È tempo di farlo maggiormente anche in politica. Certo, la Deputazione alle Camere federali, che ho avuto il piacere di presiedere quest’anno, già lavora in maniera coesa su diversi temi e, alla pari delle associazioni studentesche, ci viene invidiata da molti per il suo modo efficiente di agire. Ma il “sistema Ticino” a Berna, per poter essere davvero vincente a livello federale, necessita di un approccio costruttivo e convincente a tutti i livelli, a partire da quelle che sono le nostre posizioni come Cantone. Nella percezione dei colleghi d’oltralpe, la nostra realtà conta più di quanto pensiamo noi. Siamo ritenuti – a torto o a ragione – un potenziale partner per accordi e alleanze. Queste sono però da elaborare nei loro contenuti, spesso lontano dai riflettori mediatici da cui ci facciamo continuamente drogare. Non è il numero di mozioni e interpellanze a garantirci successo, quello permette al massimo un po’ di visibilità nel nostro Ticino sovramediatizzato.
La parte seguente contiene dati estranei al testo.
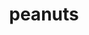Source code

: ---
layout: smileys&emotion
title: peanuts
emoji: peanuts
permalink: 🥜.html
image: assets/img/3moji/peanuts.png
---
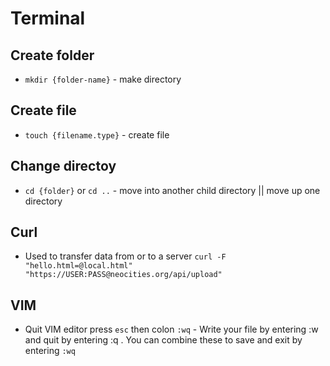 # Terminal

## Create folder
* `mkdir {folder-name}` - make directory

## Create file
* `touch {filename.type}` - create file

## Change directoy
* `cd {folder}` or `cd ..` - move into another child directory || move up one directory

## Curl
* Used to transfer data from or to a server `curl -F "hello.html=@local.html" "https://USER:PASS@neocities.org/api/upload"`

## VIM
* Quit VIM editor press `esc` then colon `:wq` - Write your file by entering :w and quit by entering :q . You can combine these to save and exit by entering `:wq`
La nuova legislatura propone nuovamente varie sfide che avranno un impatto importante per il Ticino. Dopo le “vittorie” in materia di ristrutturazione dei rustici, degli aiuti alle aziende durante la pandemia o la galleria per il completamento del Gottardo, per citarne alcune, si presentano tematiche come quella energetica, le annose relazioni con l’Italia, la messa a disposizione di strumenti per la piazza finanziaria, o il mantenimento delle regie federali nella loro presenza attuale. Dobbiamo fare squadra, in Consiglio nazionale come agli Stati. Sotto questo aspetto non è per nulla d’aiuto se, come successo negli ultimi 4 anni, i due rappresentanti alla camera alta si esprimono in modo opposto quasi 3 volte su 5.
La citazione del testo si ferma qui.